__GIVEN ENTRIES__:
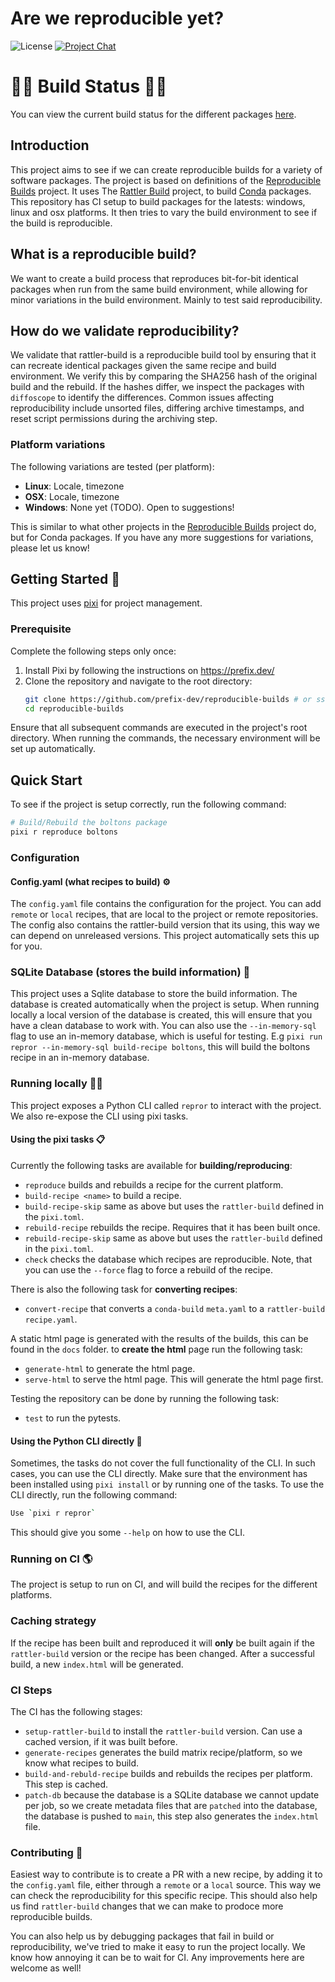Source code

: # Are we reproducible yet?

![License][license-badge]
[![Project Chat][chat-badge]][chat-url]

[license-badge]: https://img.shields.io/badge/license-BSD--3--Clause-blue?style=flat-square
[chat-badge]: https://img.shields.io/discord/1082332781146800168.svg?label=&logo=discord&logoColor=ffffff&color=7389D8&labelColor=6A7EC2&style=flat-square
[chat-url]: https://discord.gg/kKV8ZxyzY4

# 🏁🏁 Build Status 🏁🏁
You can view the current build status for the different packages [here](https://prefix-dev.github.io/reproducible-builds/).

## Introduction
This project aims to see if we can create reproducible builds for a variety of software packages.
The project is based on definitions of the [Reproducible Builds](https://reproducible-builds.org/) project.
It uses The [Rattler Build](https://github.com/prefix-dev/rattler-build) project, to build [Conda](https://docs.conda.io/projects/conda-build/en/latest/resources/package-spec.html) packages.
This repository has CI setup to build packages for the latests: windows, linux and osx platforms.
It then tries to vary the build environment to see if the build is reproducible.

## What is a reproducible build?
We want to create a build process that reproduces bit-for-bit identical packages when run from the same build environment, while allowing for minor variations in the build environment. Mainly to test said reproducibility.

## How do we validate reproducibility?
We validate that rattler-build is a reproducible build tool by ensuring that it can recreate identical packages given the same recipe and build environment. We verify this by comparing the SHA256 hash of the original build and the rebuild. If the hashes differ, we inspect the packages with `diffoscope` to identify the differences. Common issues affecting reproducibility include unsorted files, differing archive timestamps, and reset script permissions during the archiving step.

### Platform variations
The following variations are tested (per platform):
* **Linux**: Locale, timezone
* **OSX**: Locale, timezone
* **Windows**: None yet (TODO). Open to suggestions!

This is similar to what other projects in the [Reproducible Builds](https://reproducible-builds.org/) project do, but for Conda packages.
If you have any more suggestions for variations, please let us know!

## Getting Started 🚀

This project uses [pixi](https://github.com/prefix-dev/pixi) for project management.

### Prerequisite
Complete the following steps only once:

1. Install Pixi by following the instructions on https://prefix.dev/
2. Clone the repository and navigate to the root directory:
    ```bash
    git clone https://github.com/prefix-dev/reproducible-builds # or ssh
    cd reproducible-builds
    ```
Ensure that all subsequent commands are executed in the project's root directory. When running the commands, the necessary environment will be set up automatically.

## Quick Start
To see if the project is setup correctly, run the following command:

```bash
# Build/Rebuild the boltons package
pixi r reproduce boltons
```

### Configuration
#### Config.yaml (what recipes to build) ⚙️
The `config.yaml` file contains the configuration for the project. You can add `remote` or `local` recipes, that are local to the project or remote repositories.
The config also contains the rattler-build version that its using, this way we can depend on unreleased versions. This project automatically sets this up for you.

### SQLite Database (stores the build information) 📕
This project uses a Sqlite database to store the build information. The database is created automatically when the project is setup.
When running locally a local version of the database is created, this will ensure that you have a clean database to work with.
You can also use the `--in-memory-sql` flag to use an in-memory database, which is useful for testing.
E.g `pixi run repror --in-memory-sql build-recipe boltons`, this will build the boltons recipe in an in-memory database.

### Running locally 🏃‍♂️
This project exposes a Python CLI called `repror` to interact with the project. We also re-expose the CLI using pixi tasks.

#### Using the pixi tasks 📋
Currently the following tasks are available for **building/reproducing**:
* `reproduce` builds and rebuilds a recipe for the current platform.
* `build-recipe <name>` to build a recipe.
* `build-recipe-skip` same as above but uses the `rattler-build` defined in the `pixi.toml`.
* `rebuild-recipe` rebuilds the recipe. Requires that it has been built once.
* `rebuild-recipe-skip` same as above but uses the `rattler-build` defined in the `pixi.toml`.
* `check` checks the database which recipes are reproducible.
Note, that you can use the `--force` flag to force a rebuild of the recipe.

There is also the following task for **converting recipes**:
* `convert-recipe` that converts a `conda-build` `meta.yaml` to a `rattler-build` `recipe.yaml`.

A static html page is generated with the results of the builds, this can be found in the `docs` folder.
to **create the html** page run the following task:
* `generate-html` to generate the html page.
* `serve-html` to serve the html page. This will generate the html page first.

Testing the repository can be done by running the following task:
* `test` to run the pytests.

#### Using the Python CLI directly 🐍
Sometimes, the tasks do not cover the full functionality of the CLI. In such cases, you can use the CLI directly. Make sure that the environment has been installed using `pixi install` or by running one of the tasks.
To use the CLI directly, run the following command:

```bash
Use `pixi r repror`
```

This should give you some `--help` on how to use the CLI.

### Running on CI 🌎
The project is setup to run on CI, and will build the recipes for the different platforms.

### Caching strategy
If the recipe has been built and reproduced it will **only** be built again if the `rattler-build` version or the recipe has been changed.
After a successful build, a new `index.html` will be generated.

### CI Steps
The CI has the following stages:
* `setup-rattler-build` to install the `rattler-build` version. Can use a cached version, if it was built before.
* `generate-recipes` generates the build matrix recipe/platform, so we know what recipes to build.
* `build-and-rebuld-recipe` builds and rebuilds the recipes per platform. This step is cached.
* `patch-db` because the database is a SQLite database we cannot update per job, so we create metadata files that are `patched` into the database, the database is pushed to `main`, this step also generates the `index.html` file.


### Contributing 🤝
Easiest way to contribute is to create a PR with a new recipe, by adding it to the `config.yaml` file, either through a `remote` or a `local` source. This way we can check
the reproducibility for this specific recipe. This should also help us find `rattler-build` changes that we can make to prodoce more reproducible builds.

You can also help us by debugging packages that fail in build or reproducibility, we've tried to make it easy to run the project locally. We know how annoying it can be to wait for CI. Any improvements here are welcome as well!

__PROBLEM DETAILS__: From the line containing "### CI Steps" to the final line of the data, repeat each line exactly. Include both ends.

__YOUR RESPONSE__:
### CI Steps
The CI has the following stages:
* `setup-rattler-build` to install the `rattler-build` version. Can use a cached version, if it was built before.
* `generate-recipes` generates the build matrix recipe/platform, so we know what recipes to build.
* `build-and-rebuld-recipe` builds and rebuilds the recipes per platform. This step is cached.
* `patch-db` because the database is a SQLite database we cannot update per job, so we create metadata files that are `patched` into the database, the database is pushed to `main`, this step also generates the `index.html` file.


### Contributing 🤝
Easiest way to contribute is to create a PR with a new recipe, by adding it to the `config.yaml` file, either through a `remote` or a `local` source. This way we can check
the reproducibility for this specific recipe. This should also help us find `rattler-build` changes that we can make to prodoce more reproducible builds.

You can also help us by debugging packages that fail in build or reproducibility, we've tried to make it easy to run the project locally. We know how annoying it can be to wait for CI. Any improvements here are welcome as well!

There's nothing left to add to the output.